TASK ITEM: Exactly reproduce the entries, dropping any pictures from your copy.

DATA TO EXAMINE START

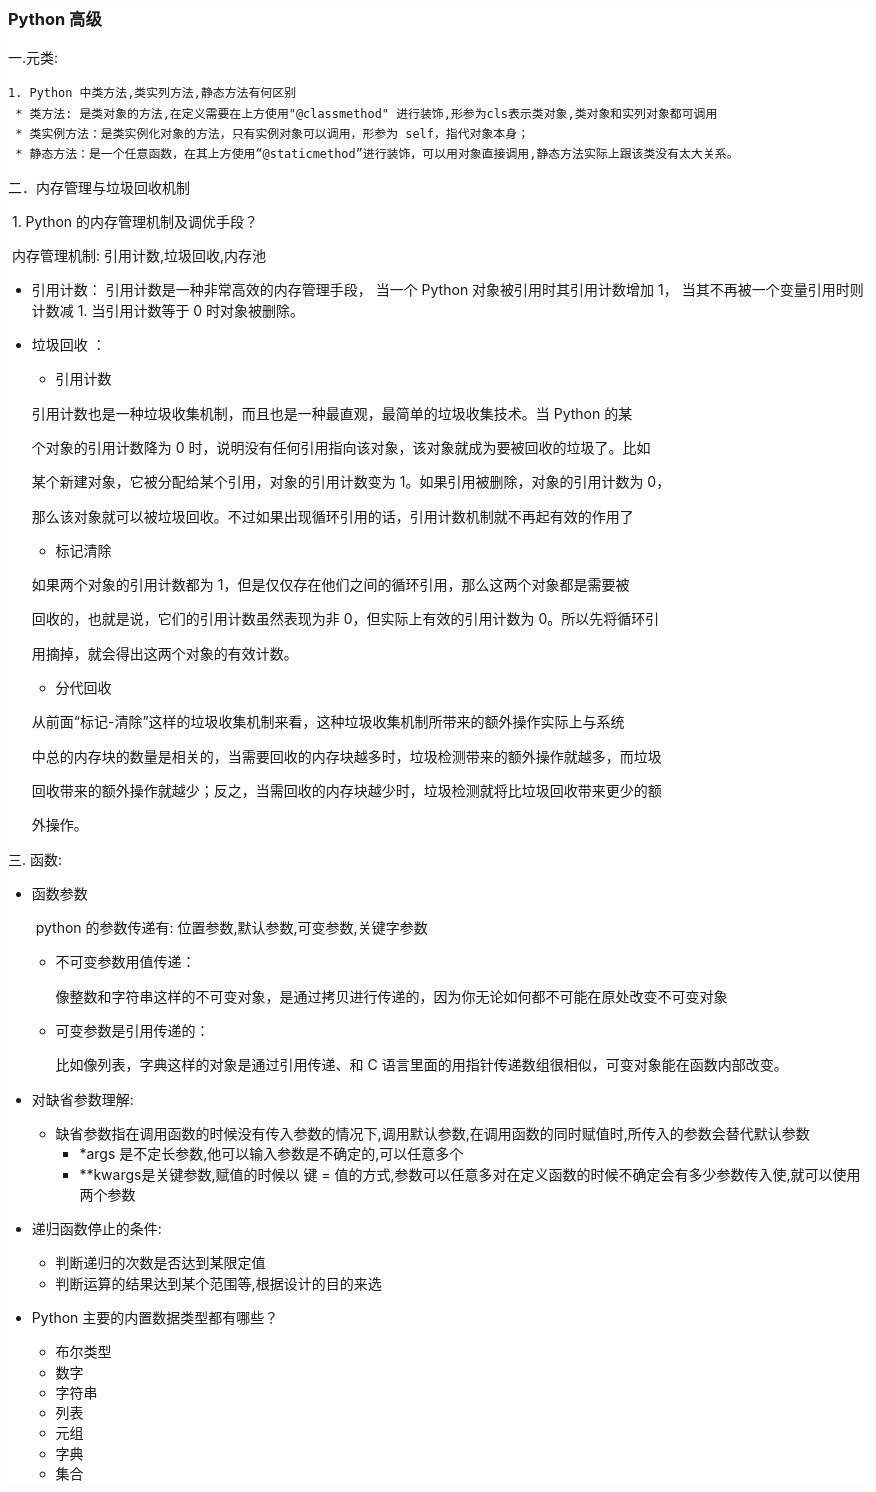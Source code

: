 ### Python 高级

一.元类:

 	1. Python 中类方法,类实列方法,静态方法有何区别
     * 类方法: 是类对象的方法,在定义需要在上方使用"@classmethod" 进行装饰,形参为cls表示类对象,类对象和实列对象都可调用
     * 类实例方法：是类实例化对象的方法，只有实例对象可以调用，形参为 self，指代对象本身； 
     * 静态方法：是一个任意函数，在其上方使用“@staticmethod”进行装饰，可以用对象直接调用,静态方法实际上跟该类没有太大关系。 

二．内存管理与垃圾回收机制

​	1. Python 的内存管理机制及调优手段？

​			内存管理机制: 引用计数,垃圾回收,内存池

* 引用计数： 引用计数是一种非常高效的内存管理手段， 当一个 Python 对象被引用时其引用计数增加 1， 当其不再被一个变量引用时则计数减 1. 当引用计数等于 0 时对象被删除。	

* 垃圾回收 ：

  * 引用计数 

  引用计数也是一种垃圾收集机制，而且也是一种最直观，最简单的垃圾收集技术。当 Python 的某 

  个对象的引用计数降为 0 时，说明没有任何引用指向该对象，该对象就成为要被回收的垃圾了。比如 

  某个新建对象，它被分配给某个引用，对象的引用计数变为 1。如果引用被删除，对象的引用计数为 0， 

  那么该对象就可以被垃圾回收。不过如果出现循环引用的话，引用计数机制就不再起有效的作用了

  * 标记清除 

  如果两个对象的引用计数都为 1，但是仅仅存在他们之间的循环引用，那么这两个对象都是需要被 

  回收的，也就是说，它们的引用计数虽然表现为非 0，但实际上有效的引用计数为 0。所以先将循环引 

  用摘掉，就会得出这两个对象的有效计数。
  *  分代回收 

    从前面“标记-清除”这样的垃圾收集机制来看，这种垃圾收集机制所带来的额外操作实际上与系统 

    中总的内存块的数量是相关的，当需要回收的内存块越多时，垃圾检测带来的额外操作就越多，而垃圾 

    回收带来的额外操作就越少；反之，当需回收的内存块越少时，垃圾检测就将比垃圾回收带来更少的额 

    外操作。

三. 函数:

* 函数参数

  ​	python 的参数传递有: 位置参数,默认参数,可变参数,关键字参数

  * 不可变参数用值传递：

    像整数和字符串这样的不可变对象，是通过拷贝进行传递的，因为你无论如何都不可能在原处改变不可变对象

  * 可变参数是引用传递的：

    比如像列表，字典这样的对象是通过引用传递、和 C 语言里面的用指针传递数组很相似，可变对象能在函数内部改变。 

* 对缺省参数理解:
  * 缺省参数指在调用函数的时候没有传入参数的情况下,调用默认参数,在调用函数的同时赋值时,所传入的参数会替代默认参数
    * *args 是不定长参数,他可以输入参数是不确定的,可以任意多个
    * **kwargs是关键参数,赋值的时候以 键 = 值的方式,参数可以任意多对在定义函数的时候不确定会有多少参数传入使,就可以使用两个参数
* 递归函数停止的条件:
  * 判断递归的次数是否达到某限定值
  * 判断运算的结果达到某个范围等,根据设计的目的来选
* Python 主要的内置数据类型都有哪些？
  * 布尔类型
  * 数字
  * 字符串
  * 列表
  * 元组
  * 字典
  * 集合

DATA TO EXAMINE END

TASK RESPONSE:
Source code

: ### Python 高级

一.元类:

 	1. Python 中类方法,类实列方法,静态方法有何区别
     * 类方法: 是类对象的方法,在定义需要在上方使用"@classmethod" 进行装饰,形参为cls表示类对象,类对象和实列对象都可调用
     * 类实例方法：是类实例化对象的方法，只有实例对象可以调用，形参为 self，指代对象本身； 
     * 静态方法：是一个任意函数，在其上方使用“@staticmethod”进行装饰，可以用对象直接调用,静态方法实际上跟该类没有太大关系。 

二．内存管理与垃圾回收机制

​	1. Python 的内存管理机制及调优手段？

​			内存管理机制: 引用计数,垃圾回收,内存池

* 引用计数： 引用计数是一种非常高效的内存管理手段， 当一个 Python 对象被引用时其引用计数增加 1， 当其不再被一个变量引用时则计数减 1. 当引用计数等于 0 时对象被删除。	

* 垃圾回收 ：

  * 引用计数 

  引用计数也是一种垃圾收集机制，而且也是一种最直观，最简单的垃圾收集技术。当 Python 的某 

  个对象的引用计数降为 0 时，说明没有任何引用指向该对象，该对象就成为要被回收的垃圾了。比如 

  某个新建对象，它被分配给某个引用，对象的引用计数变为 1。如果引用被删除，对象的引用计数为 0， 

  那么该对象就可以被垃圾回收。不过如果出现循环引用的话，引用计数机制就不再起有效的作用了

  * 标记清除 

  如果两个对象的引用计数都为 1，但是仅仅存在他们之间的循环引用，那么这两个对象都是需要被 

  回收的，也就是说，它们的引用计数虽然表现为非 0，但实际上有效的引用计数为 0。所以先将循环引 

  用摘掉，就会得出这两个对象的有效计数。
  *  分代回收 

    从前面“标记-清除”这样的垃圾收集机制来看，这种垃圾收集机制所带来的额外操作实际上与系统 

    中总的内存块的数量是相关的，当需要回收的内存块越多时，垃圾检测带来的额外操作就越多，而垃圾 

    回收带来的额外操作就越少；反之，当需回收的内存块越少时，垃圾检测就将比垃圾回收带来更少的额 

    外操作。

三. 函数:

* 函数参数

  ​	python 的参数传递有: 位置参数,默认参数,可变参数,关键字参数

  * 不可变参数用值传递：

    像整数和字符串这样的不可变对象，是通过拷贝进行传递的，因为你无论如何都不可能在原处改变不可变对象

  * 可变参数是引用传递的：

    比如像列表，字典这样的对象是通过引用传递、和 C 语言里面的用指针传递数组很相似，可变对象能在函数内部改变。 

* 对缺省参数理解:
  * 缺省参数指在调用函数的时候没有传入参数的情况下,调用默认参数,在调用函数的同时赋值时,所传入的参数会替代默认参数
    * *args 是不定长参数,他可以输入参数是不确定的,可以任意多个
    * **kwargs是关键参数,赋值的时候以 键 = 值的方式,参数可以任意多对在定义函数的时候不确定会有多少参数传入使,就可以使用两个参数
* 递归函数停止的条件:
  * 判断递归的次数是否达到某限定值
  * 判断运算的结果达到某个范围等,根据设计的目的来选
* Python 主要的内置数据类型都有哪些？
  * 布尔类型
  * 数字
  * 字符串
  * 列表
  * 元组
  * 字典
  * 集合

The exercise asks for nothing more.